Prompt: Copy each line of the following material that has the string "postignemo".

Records provided:
=-=-=
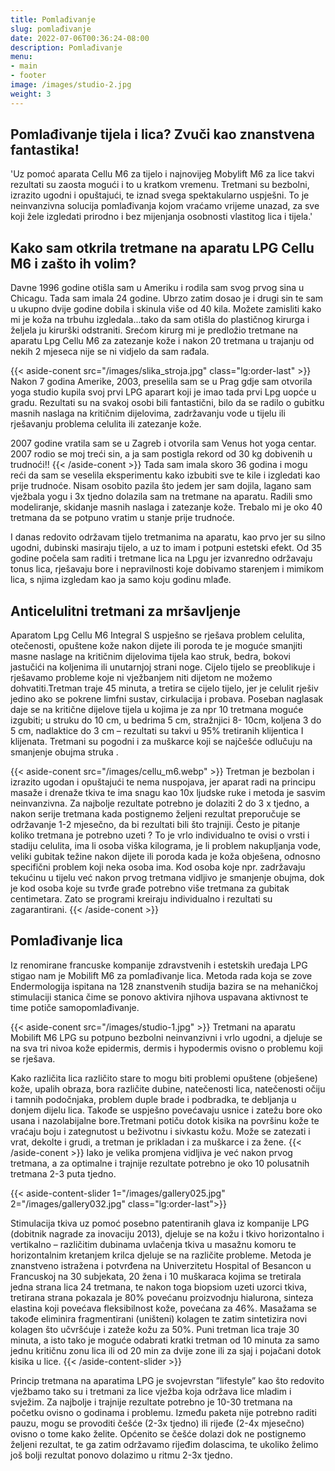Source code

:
 ```yaml
---
title: Pomlađivanje
slug: pomlađivanje
date: 2022-07-06T00:36:24-08:00
description: Pomlađivanje
menu:
- main
- footer
image: /images/studio-2.jpg
weight: 3
---
```

## ​Pomlađivanje tijela i lica? Zvuči kao znanstvena fantastika!

​'Uz pomoć aparata Cellu M6 za tijelo i najnovijeg Mobylift M6 za lice takvi rezultati su zaosta mogući i to u kratkom vremenu. Tretmani su bezbolni, izrazito ugodni i opuštajući, te iznad svega spektakularno uspješni. To je neinvanzivna solucija pomlađivanja kojom vraćamo vrijeme unazad, za sve koji žele izgledati prirodno i bez mijenjanja osobnosti vlastitog lica i tijela.'

## Kako sam otkrila tretmane na aparatu LPG Cellu M6 i zašto ih volim?

Davne 1996 godine otišla sam u Ameriku i rodila sam svog prvog sina u Chicagu. Tada sam imala 24 godine. Ubrzo zatim dosao je i drugi sin te sam u ukupno dvije godine dobila i skinula više od 40 kila. Možete zamisliti kako mi je koža na trbuhu izgledala...tako da sam otišla do plastičnog kirurga i željela ju kirurški odstraniti. Srećom kirurg mi je predložio tretmane na aparatu Lpg Cellu M6 za zatezanje kože i nakon 20 tretmana u trajanju od nekih 2 mjeseca nije se ni vidjelo da sam rađala.

{{< aside-conent src="/images/slika_stroja.jpg" class="lg:order-last" >}}
Nakon 7 godina Amerike, 2003, preselila sam se u Prag gdje sam otvorila yoga studio kupila svoj prvi LPG aparart koji je imao tada prvi Lpg uopće u gradu. Rezultati su na svakoj osobi bili fantastični, bilo da se radilo o gubitku masnih naslaga na kritičnim dijelovima, zadržavanju vode u tijelu ili rješavanju problema celulita ili zatezanje kože.

2007 godine vratila sam se u Zagreb i otvorila sam Venus hot yoga centar. 2007 rodio se moj treći sin, a ja sam postigla rekord od 30 kg dobivenih u trudnoći!!
{{< /aside-conent >}}
Tada sam imala skoro 36 godina i mogu reći da sam se veselila eksperimentu kako izbubiti sve te kile i izgledati kao prije trudnoće. Nisam osobito pazila što jedem jer sam dojila, lagano sam vježbala yogu i 3x tjedno dolazila sam na tretmane na aparatu. Radili smo modeliranje, skidanje masnih naslaga i zatezanje kože. Trebalo mi je oko 40 tretmana da se potpuno vratim u stanje prije trudnoće.

I danas redovito održavam tijelo tretmanima na aparatu, kao prvo jer su silno ugodni, dubinski masiraju tijelo, a uz to imam i potpuni estetski efekt. Od 35 godine počela sam raditi i tretmane lica na Lpgu jer izvanredno održavaju tonus lica, rješavaju bore i nepravilnosti koje dobivamo starenjem i mimikom lica, s njima izgledam kao ja samo koju godinu mlađe.

## Anticelulitni tretmani za mršavljenje

Aparatom Lpg Cellu M6 Integral S uspješno se rješava problem celulita, otečenosti, opuštene kože nakon dijete ili poroda te je moguće smanjiti masne naslage na kritičnim dijelovima tijela kao struk, bedra, bokovi jastučići na koljenima ili unutarnjoj strani noge. Cijelo tijelo se preoblikuje i rješavamo probleme koje ni vježbanjem niti dijetom ne možemo dohvatiti.Tretman traje 45 minuta, a tretira se cijelo tijelo, jer je celulit rješiv jedino ako se pokrene limfni sustav, cirkulacija i probava. Poseban naglasak daje se na kritične dijelove tijela u kojima je za npr 10 tretmana moguće izgubiti; u struku do 10 cm, u bedrima 5 cm, stražnjici 8- 10cm, koljena 3 do 5 cm, nadlaktice do 3 cm – rezultati su takvi u 95% tretiranih klijentica I klijenata. Tretmani su pogodni i za muškarce koji se najčešće odlučuju na smanjenje obujma struka .

{{< aside-conent src="/images/cellu_m6.webp" >}}
Tretman je bezbolan i izrazito ugodan i opuštajući te nema nuspojava, jer aparat radi na principu masaže i drenaže tkiva te ima snagu kao 10x ljudske ruke i metoda je sasvim neinvanzivna. Za najbolje rezultate potrebno je dolaziti 2 do 3 x tjedno, a nakon serije tretmana kada postignemo željeni rezultat preporučuje se održavanje 1-2 mjesečno, da bi rezultati bili što trajniji. Često je pitanje koliko tretmana je potrebno uzeti ? To je vrlo individualno te ovisi o vrsti i stadiju celulita, ima li osoba viška kilograma, je li problem nakupljanja vode, veliki gubitak težine nakon dijete ili poroda kada je koža obješena, odnosno specifični problem koji neka osoba ima. Kod osoba koje npr. zadržavaju tekućinu u tijelu već nakon prvog tretmana vidljivo je smanjenje obujma, dok je kod osoba koje su tvrđe građe potrebno više tretmana za gubitak centimetara. Zato se programi kreiraju individualno i rezultati su zagarantirani.
{{< /aside-conent >}}
## Pomlađivanje lica

Iz renomirane francuske kompanije zdravstvenih i estetskih uređaja LPG stigao nam je Mobilift M6 za pomlađivanje lica. Metoda rada koja se zove Endermologija ispitana na 128 znanstvenih studija bazira se na mehaničkoj stimulaciji stanica čime se ponovo aktivira njihova uspavana aktivnost te time potiče samopomlađivanje.

{{< aside-conent src="/images/studio-1.jpg" >}}
Tretmani na aparatu Mobilift M6 LPG su potpuno bezbolni neinvanzivni i vrlo ugodni, a djeluje se na sva tri nivoa kože epidermis, dermis i hypodermis ovisno o problemu koji se rješava.

Kako različita lica različito stare to mogu biti problemi opuštene (obješene) kože, upalih obraza, bora različite dubine, natečenosti lica, natečenosti očiju i tamnih podočnjaka, problem duple brade i podbradka, te debljanja u donjem dijelu lica. Takođe se uspješno povećavaju usnice i zatežu bore oko usana i nazolabijalne bore.Tretmani potiču dotok kisika na površinu kože te vraćaju boju i zategnutost u beživotnu i sivkastu kožu. Može se zatezati i vrat, dekolte i grudi, a tretman je prikladan i za muškarce i za žene.
{{< /aside-conent >}}
Iako je velika promjena vidljiva je već nakon prvog tretmana, a za optimalne i trajnije rezultate potrebno je oko 10 polusatnih tretmana 2-3 puta tjedno.

{{< aside-content-slider 1="/images/gallery025.jpg" 2="/images/gallery032.jpg" class="lg:order-last">}}

Stimulacija tkiva uz pomoć posebno patentiranih glava iz kompanije LPG (dobitnik nagrade za inovaciju 2013), djeluje se na kožu i tkivo horizontalno i vertikalno – različitim dubinama uvlačenja tkiva u masažnu komoru te horizontalnim kretanjem krilca djeluje se na različite probleme. Metoda je znanstveno istražena i potvrđena na Univerzitetu Hospital of Besancon u Francuskoj na 30 subjekata, 20 žena i 10 muškaraca kojima se tretirala jedna strana lica 24 tretmana, te nakon toga biopsiom uzeti uzorci tkiva, tretirana strana pokazala je 80% povećanu proizvodnju hialurona, sinteza elastina koji povećava fleksibilnost kože, povećana za 46%. Masažama se takođe eliminira fragmentirani (uništeni) kolagen te zatim sintetizira novi kolagen što učvršćuje i zateže kožu za 50%.
Puni tretman lica traje 30 minuta, a isto tako je moguće odabrati kratki tretman od 10 minuta za samo jednu kritičnu zonu lica ili od 20 min za dvije zone ili za sjaj i pojačani dotok kisika u lice.
{{< /aside-content-slider >}}

Princip tretmana na aparatima LPG je svojevrstan ”lifestyle” kao što redovito vježbamo tako su i tretmani za lice vježba koja održava lice mladim i svježim. Za najbolje i trajnije rezultate potrebno je 10-30 tretmana na početku ovisno o godinama i problemu. Između paketa nije potrebno raditi pauzu, mogu se provoditi češće (2-3x tjedno) ili rijeđe (2-4x mjesečno) ovisno o tome kako želite. Općenito se češće dolazi dok ne postignemo željeni rezultat, te ga zatim održavamo rijeđim dolascima, te ukoliko želimo još bolji rezultat ponovo dolazimo u ritmu 2-3x tjedno.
=-=-=
Written reply:
Tretman je bezbolan i izrazito ugodan i opuštajući te nema nuspojava, jer aparat radi na principu masaže i drenaže tkiva te ima snagu kao 10x ljudske ruke i metoda je sasvim neinvanzivna. Za najbolje rezultate potrebno je dolaziti 2 do 3 x tjedno, a nakon serije tretmana kada postignemo željeni rezultat preporučuje se održavanje 1-2 mjesečno, da bi rezultati bili što trajniji. Često je pitanje koliko tretmana je potrebno uzeti ? To je vrlo individualno te ovisi o vrsti i stadiju celulita, ima li osoba viška kilograma, je li problem nakupljanja vode, veliki gubitak težine nakon dijete ili poroda kada je koža obješena, odnosno specifični problem koji neka osoba ima. Kod osoba koje npr. zadržavaju tekućinu u tijelu već nakon prvog tretmana vidljivo je smanjenje obujma, dok je kod osoba koje su tvrđe građe potrebno više tretmana za gubitak centimetara. Zato se programi kreiraju individualno i rezultati su zagarantirani.
Princip tretmana na aparatima LPG je svojevrstan ”lifestyle” kao što redovito vježbamo tako su i tretmani za lice vježba koja održava lice mladim i svježim. Za najbolje i trajnije rezultate potrebno je 10-30 tretmana na početku ovisno o godinama i problemu. Između paketa nije potrebno raditi pauzu, mogu se provoditi češće (2-3x tjedno) ili rijeđe (2-4x mjesečno) ovisno o tome kako želite. Općenito se češće dolazi dok ne postignemo željeni rezultat, te ga zatim održavamo rijeđim dolascima, te ukoliko želimo još bolji rezultat ponovo dolazimo u ritmu 2-3x tjedno.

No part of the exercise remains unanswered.